AntM$^{2}$C: A Large Scale Dataset For Multi-Scenario Multi-Modal CTR Prediction

Click-through rate (CTR) prediction is a crucial issue in recommendation systems. There has been an emergence of various public CTR datasets. However, existing datasets primarily suffer from the following limitations. Firstly, users generally click different types of items from multiple scenarios, and modeling from multiple scenarios can provide a more comprehensive understanding of users. Existing datasets only include data for the same type of items from a single scenario. Secondly, multi-modal features are essential in multi-scenario prediction as they address the issue of inconsistent ID encoding between different scenarios. The existing datasets are based on ID features and lack multi-modal features. Third, a large-scale dataset can provide a more reliable evaluation of models, fully reflecting the performance differences between models. The scale of existing datasets is around 100 million, which is relatively small compared to the real-world CTR prediction. To address these limitations, we propose AntM$^{2}$C, a Multi-Scenario Multi-Modal CTR dataset based on industrial data from Alipay. Specifically, AntM$^{2}$C provides the following advantages: 1) It covers CTR data of 5 different types of items, providing insights into the preferences of users for different items, including advertisements, vouchers, mini-programs, contents, and videos. 2) Apart from ID-based features, AntM$^{2}$C also provides 2 multi-modal features, raw text and image features, which can effectively establish connections between items with different IDs. 3) AntM$^{2}$C provides 1 billion CTR data with 200 features, including 200 million users and 6 million items. It is currently the largest-scale CTR dataset available. Based on AntM$^{2}$C, we construct several typical CTR tasks and provide comparisons with baseline methods. The dataset homepage is available at https://www.atecup.cn/home.

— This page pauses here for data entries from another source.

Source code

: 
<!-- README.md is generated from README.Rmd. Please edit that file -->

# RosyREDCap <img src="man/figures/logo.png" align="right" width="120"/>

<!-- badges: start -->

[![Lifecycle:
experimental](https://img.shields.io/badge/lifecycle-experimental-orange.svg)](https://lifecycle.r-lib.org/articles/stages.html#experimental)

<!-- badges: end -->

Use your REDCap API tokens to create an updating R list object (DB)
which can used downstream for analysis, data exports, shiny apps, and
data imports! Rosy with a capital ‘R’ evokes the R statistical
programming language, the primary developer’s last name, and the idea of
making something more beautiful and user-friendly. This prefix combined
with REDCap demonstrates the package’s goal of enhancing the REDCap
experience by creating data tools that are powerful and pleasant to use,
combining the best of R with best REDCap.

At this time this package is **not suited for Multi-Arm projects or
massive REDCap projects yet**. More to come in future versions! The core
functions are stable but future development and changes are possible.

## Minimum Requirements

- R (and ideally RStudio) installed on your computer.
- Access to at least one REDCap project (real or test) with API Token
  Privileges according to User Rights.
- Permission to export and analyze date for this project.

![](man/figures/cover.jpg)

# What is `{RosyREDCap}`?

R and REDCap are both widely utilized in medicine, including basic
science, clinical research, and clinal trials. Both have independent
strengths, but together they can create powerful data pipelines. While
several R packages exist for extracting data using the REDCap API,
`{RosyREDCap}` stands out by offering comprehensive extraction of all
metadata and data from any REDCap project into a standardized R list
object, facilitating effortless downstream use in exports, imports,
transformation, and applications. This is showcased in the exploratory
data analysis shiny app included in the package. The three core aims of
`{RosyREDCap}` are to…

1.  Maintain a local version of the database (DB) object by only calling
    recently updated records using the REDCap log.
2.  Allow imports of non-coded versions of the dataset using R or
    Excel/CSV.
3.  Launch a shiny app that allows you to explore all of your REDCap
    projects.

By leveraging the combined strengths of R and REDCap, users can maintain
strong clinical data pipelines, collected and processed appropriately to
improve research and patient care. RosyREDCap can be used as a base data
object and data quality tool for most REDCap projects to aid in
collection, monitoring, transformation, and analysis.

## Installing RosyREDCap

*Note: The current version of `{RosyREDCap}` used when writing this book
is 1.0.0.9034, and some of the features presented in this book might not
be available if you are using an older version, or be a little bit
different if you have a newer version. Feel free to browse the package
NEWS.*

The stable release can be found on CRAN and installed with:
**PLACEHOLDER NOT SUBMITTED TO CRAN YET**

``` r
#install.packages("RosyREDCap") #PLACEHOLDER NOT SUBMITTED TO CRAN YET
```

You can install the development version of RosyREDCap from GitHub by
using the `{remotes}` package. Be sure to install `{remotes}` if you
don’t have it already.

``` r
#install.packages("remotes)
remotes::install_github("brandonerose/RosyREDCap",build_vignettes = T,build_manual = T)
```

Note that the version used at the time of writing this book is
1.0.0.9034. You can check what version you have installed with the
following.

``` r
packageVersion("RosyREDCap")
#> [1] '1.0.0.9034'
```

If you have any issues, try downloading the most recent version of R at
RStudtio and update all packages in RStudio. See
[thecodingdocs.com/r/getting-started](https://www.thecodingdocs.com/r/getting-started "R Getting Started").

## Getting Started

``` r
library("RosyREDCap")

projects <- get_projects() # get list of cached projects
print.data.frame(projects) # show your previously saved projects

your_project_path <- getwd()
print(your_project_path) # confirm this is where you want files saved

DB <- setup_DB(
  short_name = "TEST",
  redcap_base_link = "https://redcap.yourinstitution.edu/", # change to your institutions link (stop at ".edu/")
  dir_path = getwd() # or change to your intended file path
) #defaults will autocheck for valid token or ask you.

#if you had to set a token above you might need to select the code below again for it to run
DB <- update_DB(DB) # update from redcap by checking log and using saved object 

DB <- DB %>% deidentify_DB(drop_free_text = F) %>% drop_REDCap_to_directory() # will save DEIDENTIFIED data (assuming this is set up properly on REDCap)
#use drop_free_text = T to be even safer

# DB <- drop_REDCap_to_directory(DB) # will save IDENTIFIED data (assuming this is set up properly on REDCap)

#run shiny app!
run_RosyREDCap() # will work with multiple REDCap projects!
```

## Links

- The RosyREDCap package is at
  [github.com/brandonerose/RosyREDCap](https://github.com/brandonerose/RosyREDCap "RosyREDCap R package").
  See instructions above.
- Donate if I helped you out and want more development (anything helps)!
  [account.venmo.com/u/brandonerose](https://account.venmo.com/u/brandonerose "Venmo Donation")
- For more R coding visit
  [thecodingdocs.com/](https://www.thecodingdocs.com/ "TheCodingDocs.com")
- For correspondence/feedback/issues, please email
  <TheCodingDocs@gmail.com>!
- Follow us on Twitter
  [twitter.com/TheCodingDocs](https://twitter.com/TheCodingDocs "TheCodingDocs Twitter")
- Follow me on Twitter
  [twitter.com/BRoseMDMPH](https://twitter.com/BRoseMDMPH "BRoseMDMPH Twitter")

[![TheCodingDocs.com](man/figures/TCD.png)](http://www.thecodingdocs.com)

翻译：点击率（CTR）预测是推荐系统的关键问题。目前已有多种公开的CTR数据集，但现有数据集主要存在以下局限：第一，用户通常会在多个场景中点击不同类型的物品，而多场景建模能更全面地理解用户行为，但现有数据集仅包含单一场景下同类型物品的数据；第二，多模态特征在多场景预测中至关重要，能解决不同场景间ID编码不一致的问题，而现有数据集基于ID特征，缺乏多模态特征；第三，大规模数据集能更可靠地评估模型性能，充分反映模型间的性能差异，现有数据集规模约1亿条，远小于实际CTR预测场景。为解决上述问题，我们提出基于支付宝工业数据的多场景多模态CTR数据集AntM$^{2}$C。具体优势包括：1）覆盖广告、优惠券、小程序、内容、视频5类不同物品的CTR数据，揭示用户对不同物品的偏好；2）除基于ID的特征外，还提供原始文本和图像特征两种多模态特征，有效建立不同ID物品间的关联；3）包含10亿条CTR数据、200维特征、2亿用户和600万物品，是目前规模最大的CTR数据集。基于AntM$^{2}$C，我们构建了多项典型CTR任务并提供基线方法对比。数据集主页参见https://www.atecup.cn/home。